Exercise directions →
Report every line of the records below that contains the word "théorie".

*** Opening Exercise data ***

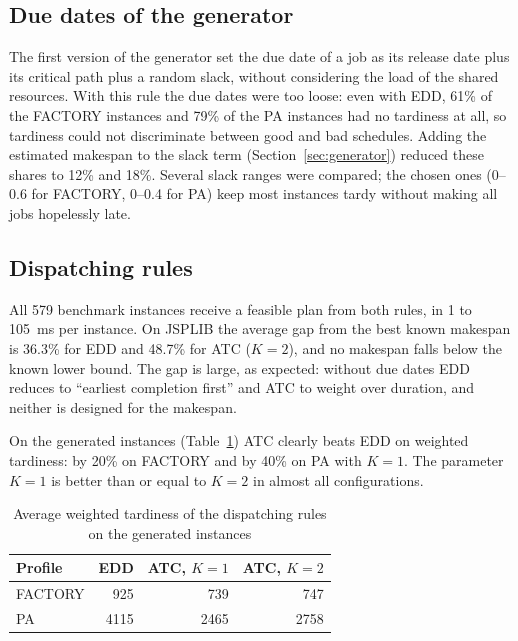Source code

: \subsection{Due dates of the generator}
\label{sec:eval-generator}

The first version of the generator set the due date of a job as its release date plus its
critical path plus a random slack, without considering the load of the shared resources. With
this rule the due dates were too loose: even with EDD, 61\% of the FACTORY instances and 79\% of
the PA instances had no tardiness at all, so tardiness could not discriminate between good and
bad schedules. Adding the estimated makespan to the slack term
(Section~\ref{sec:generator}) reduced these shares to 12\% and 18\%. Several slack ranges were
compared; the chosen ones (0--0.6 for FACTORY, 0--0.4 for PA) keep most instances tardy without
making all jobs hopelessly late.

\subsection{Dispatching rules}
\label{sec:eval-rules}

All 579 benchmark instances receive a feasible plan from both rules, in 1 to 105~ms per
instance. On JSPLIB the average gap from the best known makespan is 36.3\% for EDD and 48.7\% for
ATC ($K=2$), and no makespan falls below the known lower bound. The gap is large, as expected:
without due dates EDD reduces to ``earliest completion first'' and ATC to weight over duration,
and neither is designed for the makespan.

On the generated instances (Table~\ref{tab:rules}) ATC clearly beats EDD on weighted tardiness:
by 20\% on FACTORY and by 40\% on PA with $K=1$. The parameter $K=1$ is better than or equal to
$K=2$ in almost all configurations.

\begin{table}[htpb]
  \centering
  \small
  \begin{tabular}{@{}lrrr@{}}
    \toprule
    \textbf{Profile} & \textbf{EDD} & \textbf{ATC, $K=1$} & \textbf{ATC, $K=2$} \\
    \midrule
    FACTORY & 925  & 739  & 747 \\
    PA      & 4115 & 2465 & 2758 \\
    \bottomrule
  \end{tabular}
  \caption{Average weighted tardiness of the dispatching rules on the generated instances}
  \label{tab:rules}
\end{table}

*** Closing Exercise data ***
*** Opening Exercise data ***

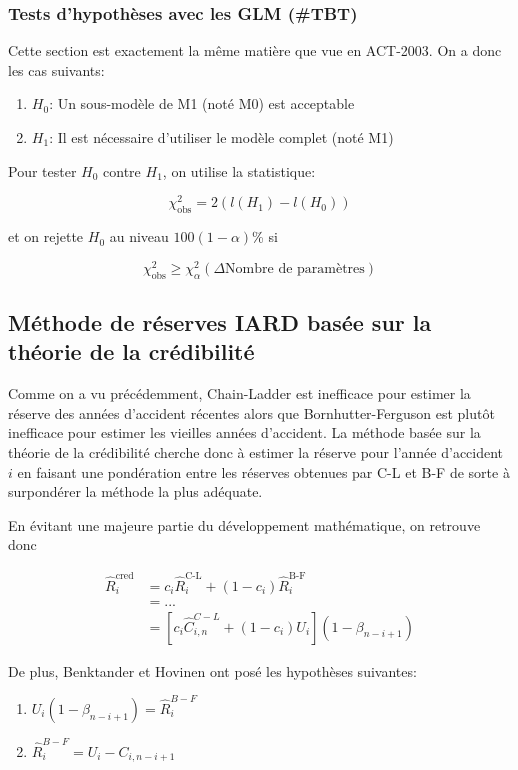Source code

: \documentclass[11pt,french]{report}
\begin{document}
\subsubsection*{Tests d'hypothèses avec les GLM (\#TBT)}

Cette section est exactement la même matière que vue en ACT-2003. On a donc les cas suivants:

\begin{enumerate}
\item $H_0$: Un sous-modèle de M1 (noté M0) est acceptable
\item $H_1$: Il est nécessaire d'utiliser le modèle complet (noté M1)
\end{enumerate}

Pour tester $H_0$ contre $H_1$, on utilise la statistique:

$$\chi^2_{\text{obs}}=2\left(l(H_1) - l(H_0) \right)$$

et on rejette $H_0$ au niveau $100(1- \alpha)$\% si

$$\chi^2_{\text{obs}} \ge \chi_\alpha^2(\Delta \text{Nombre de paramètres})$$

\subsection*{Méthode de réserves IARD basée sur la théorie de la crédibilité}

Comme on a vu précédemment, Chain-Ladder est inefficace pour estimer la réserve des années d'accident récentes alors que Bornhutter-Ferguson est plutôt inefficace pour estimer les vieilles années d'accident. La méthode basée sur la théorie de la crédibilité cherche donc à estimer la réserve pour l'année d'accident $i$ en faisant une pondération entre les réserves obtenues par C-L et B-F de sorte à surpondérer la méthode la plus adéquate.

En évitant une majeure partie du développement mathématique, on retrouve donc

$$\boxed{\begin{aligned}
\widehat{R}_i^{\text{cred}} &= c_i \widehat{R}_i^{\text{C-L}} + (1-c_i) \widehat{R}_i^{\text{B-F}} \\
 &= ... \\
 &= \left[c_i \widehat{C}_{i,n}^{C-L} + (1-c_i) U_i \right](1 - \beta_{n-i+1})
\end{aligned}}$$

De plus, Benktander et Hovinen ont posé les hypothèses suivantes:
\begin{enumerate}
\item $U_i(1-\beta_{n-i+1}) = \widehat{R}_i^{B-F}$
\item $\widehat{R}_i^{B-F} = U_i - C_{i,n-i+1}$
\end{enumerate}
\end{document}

*** Closing Exercise data ***

Written solution →
\subsection*{Méthode de réserves IARD basée sur la théorie de la crédibilité}
Comme on a vu précédemment, Chain-Ladder est inefficace pour estimer la réserve des années d'accident récentes alors que Bornhutter-Ferguson est plutôt inefficace pour estimer les vieilles années d'accident. La méthode basée sur la théorie de la crédibilité cherche donc à estimer la réserve pour l'année d'accident $i$ en faisant une pondération entre les réserves obtenues par C-L et B-F de sorte à surpondérer la méthode la plus adéquate.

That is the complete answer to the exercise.